The Little Tiger’s Roar

Based on a fable told
by the 19th Century Hindu saint, Sri Ramakrishna

One day a hungry, mother tiger came down from the snowy mountain to a green valley to search for food. She hid behind a large boulder, a tiger cub at her side, and waited for a family of goats to come near.

The unsuspected goats with their bearded heads were nibbling grass as they came close to the boulder. Suddenly the mother tiger let out a roar and chased after them. The terrified goats cried out, “baaah,baaah, baaah” , as they ran away.

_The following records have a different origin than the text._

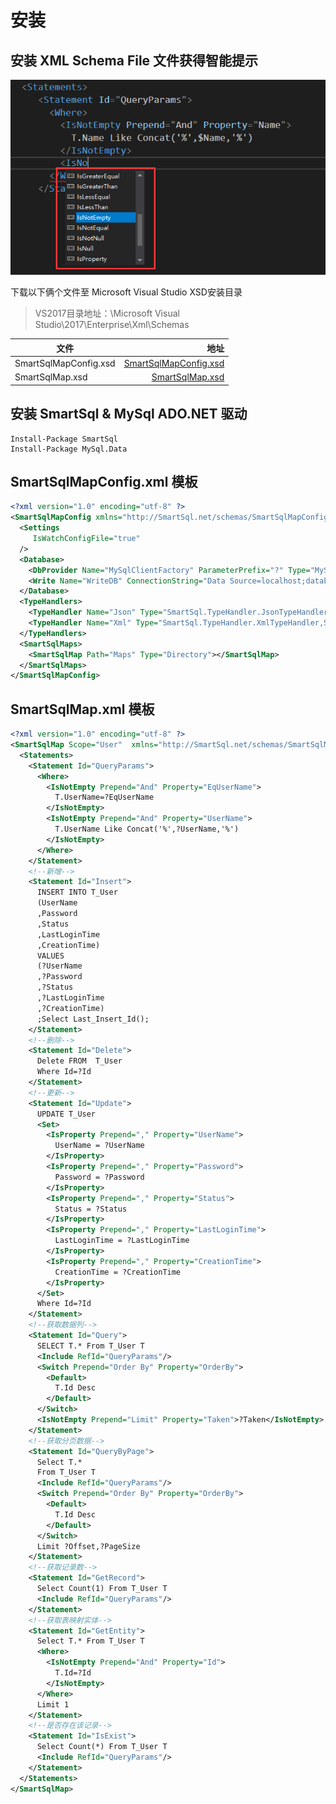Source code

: # 安装

## 安装 XML Schema File 文件获得智能提示

![智能提示](../imgs/intellisense.png)

下载以下俩个文件至 Microsoft Visual Studio XSD安装目录

> VS2017目录地址：\Microsoft Visual Studio\2017\Enterprise\Xml\Schemas

| 文件      |   地址   |
| --------  | -----:  |
| SmartSqlMapConfig.xsd  | [SmartSqlMapConfig.xsd](https://raw.githubusercontent.com/Ahoo-Wang/SmartSql/master/doc/Schemas/SmartSqlMapConfig.xsd) |
| SmartSqlMap.xsd        |   [SmartSqlMap.xsd](https://raw.githubusercontent.com/Ahoo-Wang/SmartSql/master/doc/Schemas/SmartSqlMap.xsd)   |

## 安装 SmartSql & MySql ADO.NET 驱动

``` chsarp
Install-Package SmartSql
Install-Package MySql.Data
```

## SmartSqlMapConfig.xml 模板

``` xml
<?xml version="1.0" encoding="utf-8" ?>
<SmartSqlMapConfig xmlns="http://SmartSql.net/schemas/SmartSqlMapConfig.xsd">
  <Settings
     IsWatchConfigFile="true"
  />
  <Database>
    <DbProvider Name="MySqlClientFactory" ParameterPrefix="?" Type="MySql.Data.MySqlClient.MySqlClientFactory,MySql.Data"/>
    <Write Name="WriteDB" ConnectionString="Data Source=localhost;database=SmartSqlStarterDB;uid=root;pwd=SmartSql.Net;CharSet=utf8;"/>
  </Database>
  <TypeHandlers>
    <TypeHandler Name="Json" Type="SmartSql.TypeHandler.JsonTypeHandler,SmartSql.TypeHandler"/>
    <TypeHandler Name="Xml" Type="SmartSql.TypeHandler.XmlTypeHandler,SmartSql.TypeHandler"/>
  </TypeHandlers>
  <SmartSqlMaps>
    <SmartSqlMap Path="Maps" Type="Directory"></SmartSqlMap>
  </SmartSqlMaps>
</SmartSqlMapConfig>
```

## SmartSqlMap.xml 模板

``` xml
<?xml version="1.0" encoding="utf-8" ?>
<SmartSqlMap Scope="User"  xmlns="http://SmartSql.net/schemas/SmartSqlMap.xsd">
  <Statements>
    <Statement Id="QueryParams">
      <Where>
        <IsNotEmpty Prepend="And" Property="EqUserName">
          T.UserName=?EqUserName
        </IsNotEmpty>
        <IsNotEmpty Prepend="And" Property="UserName">
          T.UserName Like Concat('%',?UserName,'%')
        </IsNotEmpty>
      </Where>
    </Statement>
    <!--新增-->
    <Statement Id="Insert">
      INSERT INTO T_User
      (UserName
      ,Password
      ,Status
      ,LastLoginTime
      ,CreationTime)
      VALUES
      (?UserName
      ,?Password
      ,?Status
      ,?LastLoginTime
      ,?CreationTime)
      ;Select Last_Insert_Id();
    </Statement>
    <!--删除-->
    <Statement Id="Delete">
      Delete FROM  T_User
      Where Id=?Id
    </Statement>
    <!--更新-->
    <Statement Id="Update">
      UPDATE T_User
      <Set>
        <IsProperty Prepend="," Property="UserName">
          UserName = ?UserName
        </IsProperty>
        <IsProperty Prepend="," Property="Password">
          Password = ?Password
        </IsProperty>
        <IsProperty Prepend="," Property="Status">
          Status = ?Status
        </IsProperty>
        <IsProperty Prepend="," Property="LastLoginTime">
          LastLoginTime = ?LastLoginTime
        </IsProperty>
        <IsProperty Prepend="," Property="CreationTime">
          CreationTime = ?CreationTime
        </IsProperty>
      </Set>
      Where Id=?Id
    </Statement>
    <!--获取数据列-->
    <Statement Id="Query">
      SELECT T.* From T_User T
      <Include RefId="QueryParams"/>
      <Switch Prepend="Order By" Property="OrderBy">
        <Default>
          T.Id Desc
        </Default>
      </Switch>
      <IsNotEmpty Prepend="Limit" Property="Taken">?Taken</IsNotEmpty>
    </Statement>
    <!--获取分页数据-->
    <Statement Id="QueryByPage">
      Select T.*
      From T_User T
      <Include RefId="QueryParams"/>
      <Switch Prepend="Order By" Property="OrderBy">
        <Default>
          T.Id Desc
        </Default>
      </Switch>
      Limit ?Offset,?PageSize
    </Statement>
    <!--获取记录数-->
    <Statement Id="GetRecord">
      Select Count(1) From T_User T
      <Include RefId="QueryParams"/>
    </Statement>
    <!--获取表映射实体-->
    <Statement Id="GetEntity">
      Select T.* From T_User T
      <Where>
        <IsNotEmpty Prepend="And" Property="Id">
          T.Id=?Id
        </IsNotEmpty>
      </Where>
      Limit 1
    </Statement>
    <!--是否存在该记录-->
    <Statement Id="IsExist">
      Select Count(*) From T_User T
      <Include RefId="QueryParams"/>
    </Statement>
  </Statements>
</SmartSqlMap>
```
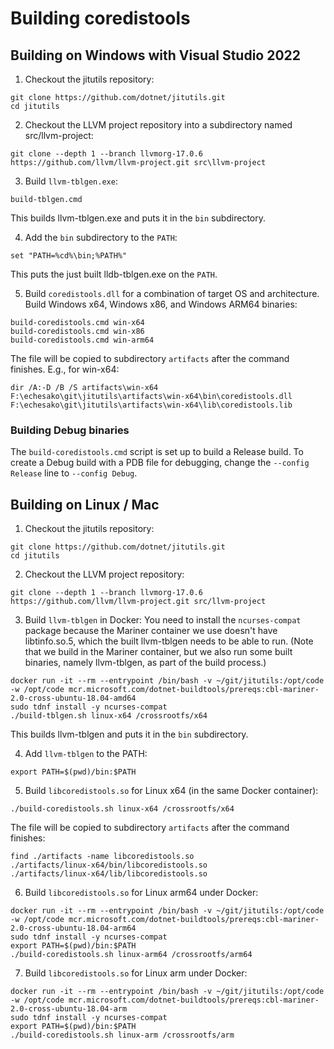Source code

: # Building coredistools

## Building on Windows with Visual Studio 2022

1. Checkout the jitutils repository:
```
git clone https://github.com/dotnet/jitutils.git
cd jitutils
```

2. Checkout the LLVM project repository into a subdirectory named src/llvm-project:
```
git clone --depth 1 --branch llvmorg-17.0.6 https://github.com/llvm/llvm-project.git src\llvm-project
```

3. Build `llvm-tblgen.exe`:
```
build-tblgen.cmd
```

This builds llvm-tblgen.exe and puts it in the `bin` subdirectory.

4. Add the `bin` subdirectory to the `PATH`:
```
set "PATH=%cd%\bin;%PATH%"
```

This puts the just built lldb-tblgen.exe on the `PATH`.

5. Build `coredistools.dll` for a combination of target OS and architecture.
Build Windows x64, Windows x86, and Windows ARM64 binaries:
```
build-coredistools.cmd win-x64
build-coredistools.cmd win-x86
build-coredistools.cmd win-arm64
```

The file will be copied to subdirectory `artifacts` after the command finishes. E.g., for win-x64:
```
dir /A:-D /B /S artifacts\win-x64
F:\echesako\git\jitutils\artifacts\win-x64\bin\coredistools.dll
F:\echesako\git\jitutils\artifacts\win-x64\lib\coredistools.lib
```

### Building Debug binaries

The `build-coredistools.cmd` script is set up to build a Release build. To create a Debug build with a PDB file
for debugging, change the `--config Release` line to `--config Debug`.

## Building on Linux / Mac

1. Checkout the jitutils repository:
```
git clone https://github.com/dotnet/jitutils.git
cd jitutils
```

2. Checkout the LLVM project repository:
```
git clone --depth 1 --branch llvmorg-17.0.6 https://github.com/llvm/llvm-project.git src/llvm-project
```

3. Build `llvm-tblgen` in Docker:
You need to install the `ncurses-compat` package because the Mariner container we use doesn't have libtinfo.so.5, which the built
llvm-tblgen needs to be able to run. (Note that we build in the Mariner container, but we also run some built binaries, namely llvm-tblgen,
as part of the build process.)
```
docker run -it --rm --entrypoint /bin/bash -v ~/git/jitutils:/opt/code -w /opt/code mcr.microsoft.com/dotnet-buildtools/prereqs:cbl-mariner-2.0-cross-ubuntu-18.04-amd64
sudo tdnf install -y ncurses-compat
./build-tblgen.sh linux-x64 /crossrootfs/x64
```

This builds llvm-tblgen and puts it in the `bin` subdirectory.

4. Add `llvm-tblgen` to the PATH:
```
export PATH=$(pwd)/bin:$PATH
```

5. Build `libcoredistools.so` for Linux x64 (in the same Docker container):
```
./build-coredistools.sh linux-x64 /crossrootfs/x64
```

The file will be copied to subdirectory `artifacts` after the command finishes:
```
find ./artifacts -name libcoredistools.so
./artifacts/linux-x64/bin/libcoredistools.so
./artifacts/linux-x64/lib/libcoredistools.so
```

6. Build `libcoredistools.so` for Linux arm64 under Docker:

```
docker run -it --rm --entrypoint /bin/bash -v ~/git/jitutils:/opt/code -w /opt/code mcr.microsoft.com/dotnet-buildtools/prereqs:cbl-mariner-2.0-cross-ubuntu-18.04-arm64
sudo tdnf install -y ncurses-compat
export PATH=$(pwd)/bin:$PATH
./build-coredistools.sh linux-arm64 /crossrootfs/arm64
```

7. Build `libcoredistools.so` for Linux arm under Docker:
```
docker run -it --rm --entrypoint /bin/bash -v ~/git/jitutils:/opt/code -w /opt/code mcr.microsoft.com/dotnet-buildtools/prereqs:cbl-mariner-2.0-cross-ubuntu-18.04-arm
sudo tdnf install -y ncurses-compat
export PATH=$(pwd)/bin:$PATH
./build-coredistools.sh linux-arm /crossrootfs/arm
```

The mother tiger pursued the goats only a short distance before she stumbled and fell to the ground. Weakened by hunger, she had used her last strength and now was dead.

The little tiger called out when his mother did not return to the boulder. The goats heard his helpless crying  and had compassion. They approached the little tiger and one of the mother goats fed her milk to the little tiger. And so the little tiger came to live among the goats of the green valley. And as you might expect the goats taught the little tiger their own ways. They taught  him to nibble grass like a goat, and bleat like a goat instead of roar like a tiger, and eat juicy red meat.

One day another tiger came down from the snowy mountain to the green valley. This was a father tiger and he did not hide behind the boulder. He let out a great roar and the goats ran away; all ran away except the little tiger. He had some bit of tiger courage in his heart and he stood tall before the ferocious tiger.

“What is this”, said the big tiger, “a tiger living among goats?”

“Baah, baah, baah”, said the little tiger to the big tiger.

“What is this”, said the big, father tiger, “a tiger that speaks like a goat? This cannot be. I will show you that you are not a goat.” The father tiger picked up the tiger cub by the scruff of the neck and carried him to a pool of water.

“Now look into the water”, said the father tiger, “do you not see two faces, both with black and yellow stripes, long whiskers and sharp, pointed teeth?”

The little tiger looked into the water. He looked at the big tiger, but again he said, “baah, baah, baah”.

The big tiger was not discouraged by the little tiger’s response. “I will yet teach you to speak like a tiger”. Again he picked up the little tiger by the scruff of the neck and now he carried him up the snow mountain to a dark cave where he had stored juicy, red meat that he liked best to eat. He offered a bit of the red meat to the little tiger, but the little tiger was used to eating grass like the goats. He did not want to taste the meat.

“No, no, no”, said the great, father tiger patiently, “you must taste it”.   Now the father tiger put a piece of the juicy, red meat into the little tiger’s mouth.

The little tiger tasted the meat and he liked it. He ate one, two, three, four, five pieces of meat! Then for the first time, the little tiger felt a new feeling come into his belly. This feeling rose up through his chest, and suddenly there came from him a great, loud, tiger roar!

So the story tells us, the young tiger cub discovered his true voice. From that day he lived happily on the snowy mountain and never went back down to the green valley.